The talk will focus on the Victorian Press, and in particular, the press surrounding skin. Two particular case studies will be examined – the first being the news coverage into the death of Private John White in 1846. His death was particularly well documented, with it opening a debate into military flogging and how it affects the skin.
The second subject of Diana’s talk will be the coverage of the deaths of workhouse inmates between 1840 and 1860, who died as a result of bedsores. Both case studies will look at Erasmus Wilson, who was a noted dermatologist during the Victorian era. Diana will also look at the role played in the two case studies by Thomas Wakley, founder of the medical journal The Lancet.
The aim of Diana’s talk will be to show how skin benefited the British press not only by creating profit from the advertising of skin products, but also because wounds became symbols of social change.
Speaking about the talk, Diana said: “I am delighted to have been invited to speak at the Royal Society of Medicine about my PhD project.
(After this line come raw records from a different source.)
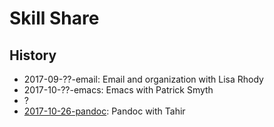 # Skill Share

## History

- 2017-09-??-email: Email and organization with Lisa Rhody
- 2017-10-??-emacs: Emacs with Patrick Smyth
- ?
- [2017-10-26-pandoc](2017-10-26-pandoc/README.md): Pandoc with Tahir
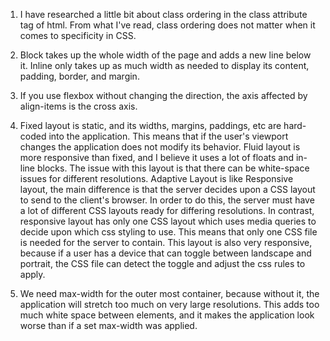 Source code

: 1. I have researched a little bit about class ordering in the class attribute tag of html. From what I've read, class ordering does not matter when it comes to specificity in CSS. 

2. Block takes up the whole width of the page and adds a new line below it. Inline only takes up as much width as needed to display its content, padding, border, and margin.

3. If you use flexbox without changing the direction, the axis affected by align-items is the cross axis.

4. Fixed layout is static, and its widths, margins, paddings, etc are hard-coded into the application. This means that if the user's viewport changes the application does not modify its behavior. Fluid layout is more responsive than fixed, and I believe it uses a lot of floats and in-line blocks. The issue with this layout is that there can be white-space issues for different resolutions. Adaptive Layout is like Responsive layout, the main difference is that the server decides upon a CSS layout to send to the client's browser. In order to do this, the server must have a lot of different CSS layouts ready for differing resolutions. In contrast, responsive layout has only one CSS layout which uses media queries to decide upon which css styling to use. This means that only one CSS file is needed for the server to contain. This layout is also very responsive, because if a user has a device that can toggle between landscape and portrait, the CSS file can detect the toggle and adjust the css rules to apply.


5. We need max-width for the outer most container, because without it, the application will stretch too much on very large resolutions. This adds too much white space between elements, and it makes the application look worse than if a set max-width was applied.

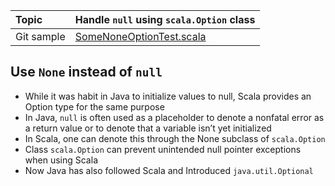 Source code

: | Topic | Handle `null` using `scala.Option` class|
| :--- | :--- |
| Git sample | [SomeNoneOptionTest.scala](https://github.com/inbravo/scala-src/blob/master/src/main/scala/com/inbravo/lang/SomeNoneOptionTest.scala)|


##	Use `None` instead of `null`

*	While it was habit in Java to initialize values to null, Scala provides an Option type for the same purpose
*	In Java, `null` is often used as a placeholder to denote a nonfatal error as a return value or to denote that a variable isn’t yet initialized
*	In Scala, one can denote this through the None subclass of `scala.Option`
*	Class `scala.Option` can prevent unintended null pointer exceptions when using Scala
*	Now Java has also followed Scala and Introduced `java.util.Optional`

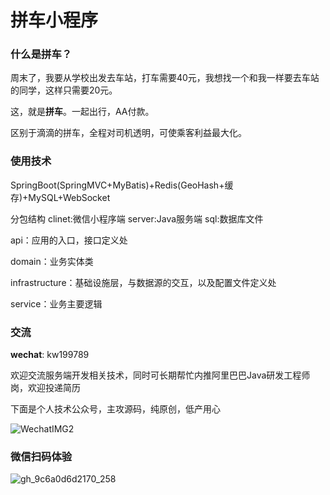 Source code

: # 拼车小程序
### 什么是拼车？

周末了，我要从学校出发去车站，打车需要40元，我想找一个和我一样要去车站的同学，这样只需要20元。

这，就是**拼车**。一起出行，AA付款。

区别于滴滴的拼车，全程对司机透明，可使乘客利益最大化。

### 使用技术

SpringBoot(SpringMVC+MyBatis)+Redis(GeoHash+缓存)+MySQL+WebSocket

分包结构
clinet:微信小程序端
server:Java服务端
sql:数据库文件

api：应用的入口，接口定义处

domain：业务实体类

infrastructure：基础设施层，与数据源的交互，以及配置文件定义处

service：业务主要逻辑

### 交流

**wechat**: kw199789

欢迎交流服务端开发相关技术，同时可长期帮忙内推阿里巴巴Java研发工程师岗，欢迎投递简历

下面是个人技术公众号，主攻源码，纯原创，低产用心

![WechatIMG2](http://ww2.sinaimg.cn/large/006tNc79ly1g55icd4zb7j308u0a9mxn.jpg)

### 微信扫码体验

![gh_9c6a0d6d2170_258](http://ww4.sinaimg.cn/large/006tNc79ly1g5dnkzqfcwj3076076dgr.jpg)


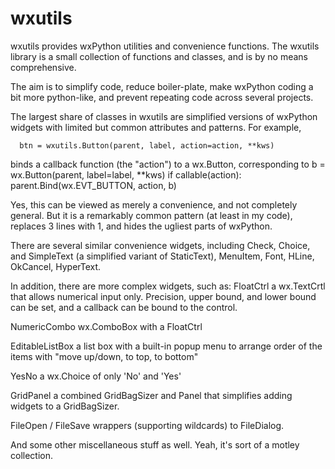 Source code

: wxutils
=======

wxutils provides wxPython utilities and convenience functions.  The wxutils
library is a small collection of functions and classes, and is by no means
comprehensive.

The aim is to simplify code, reduce boiler-plate, make wxPython coding a
bit more python-like, and prevent repeating code across several projects.

The largest share of classes in wxutils are simplified versions of wxPython
widgets with limited but common attributes and patterns.  For example,

      btn = wxutils.Button(parent, label, action=action, **kws)

binds a callback function (the "action") to a wx.Button, corresponding to
      b = wx.Button(parent, label=label, **kws)
      if callable(action):
          parent.Bind(wx.EVT_BUTTON, action, b)

Yes, this can be viewed as merely a convenience, and not completely
general.  But it is a remarkably common pattern (at least in my code),
replaces 3 lines with 1, and hides the ugliest parts of wxPython.

There are several similar convenience widgets, including Check, Choice, and
SimpleText (a simplified variant of StaticText), MenuItem, Font, HLine,
OkCancel, HyperText.

In addition, there are more complex widgets, such as:
   FloatCtrl  a wx.TextCrtl that allows numerical input only. Precision,
              upper bound, and lower bound can be set, and a callback
              can be bound to the control.

   NumericCombo  wx.ComboBox with a FloatCtrl

   EditableListBox a list box with a built-in popup menu to arrange order of
              the items with "move up/down, to top, to bottom"

   YesNo      a wx.Choice of only 'No' and 'Yes'

   GridPanel  a combined GridBagSizer and Panel that simplifies adding
              widgets to a GridBagSizer.

   FileOpen / FileSave  wrappers (supporting wildcards) to FileDialog.


And some other miscellaneous stuff as well.  Yeah, it's sort of a motley collection.
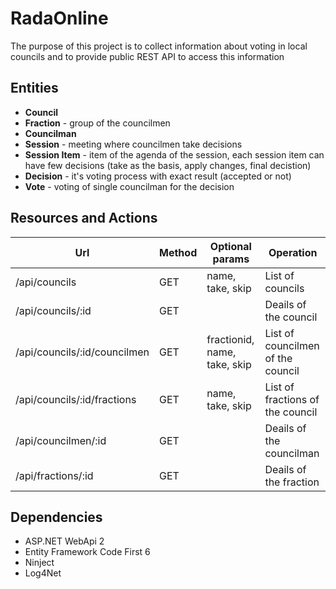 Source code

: # RadaOnline
The purpose of this project is to collect information about voting in local councils and to provide public REST API to access this information

## Entities
- **Council**
- **Fraction** - group of the councilmen
- **Councilman**
- **Session** - meeting where councilmen take decisions
- **Session Item** - item of the agenda of the session, each session item can have few decisions (take as the basis, apply changes, final decistion)
- **Decision** - it's voting process with exact result (accepted or not)
- **Vote** - voting of single councilman for the decision

## Resources and Actions
|Url|Method|Optional params|Operation|
|---|---|---|---|
|/api/councils|GET|name, take, skip|List of councils|
|/api/councils/:id|GET||Deails of the council|
|/api/councils/:id/councilmen|GET|fractionid, name, take, skip|List of councilmen of the council|
|/api/councils/:id/fractions|GET|name, take, skip|List of fractions of the council|
|/api/councilmen/:id|GET||Deails of the councilman|
|/api/fractions/:id|GET||Deails of the fraction|

## Dependencies
- ASP.NET WebApi 2
- Entity Framework Code First 6
- Ninject
- Log4Net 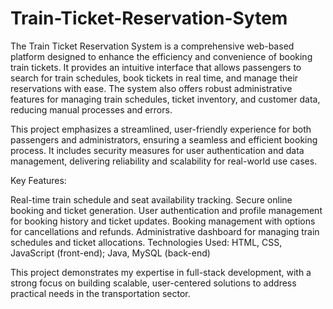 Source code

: # Train-Ticket-Reservation-Sytem
The Train Ticket Reservation System is a comprehensive web-based platform designed to enhance the efficiency and convenience of booking train tickets. It provides an intuitive interface that allows passengers to search for train schedules, book tickets in real time, and manage their reservations with ease. The system also offers robust administrative features for managing train schedules, ticket inventory, and customer data, reducing manual processes and errors.

This project emphasizes a streamlined, user-friendly experience for both passengers and administrators, ensuring a seamless and efficient booking process. It includes security measures for user authentication and data management, delivering reliability and scalability for real-world use cases.

Key Features:

Real-time train schedule and seat availability tracking.
Secure online booking and ticket generation.
User authentication and profile management for booking history and ticket updates.
Booking management with options for cancellations and refunds.
Administrative dashboard for managing train schedules and ticket allocations.
Technologies Used: HTML, CSS, JavaScript (front-end); Java, MySQL (back-end)

This project demonstrates my expertise in full-stack development, with a strong focus on building scalable, user-centered solutions to address practical needs in the transportation sector.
It is an honour to share my research findings about the Victorian newspapers’ coverage of skin conditions in one of the country’s major providers of postgraduate medical education.”
“This is a great occasion to reflect on the challenges of undertaking interdisciplinary research as well as on the benefits of fostering dialogue between different academic disciplines.”
Diana’s work on military flogging also won her the 36th annual Samuel J. Zakon Award in the History of Dermatology. The prize is awarded to the best research paper of the year which relates to the history of dermatology.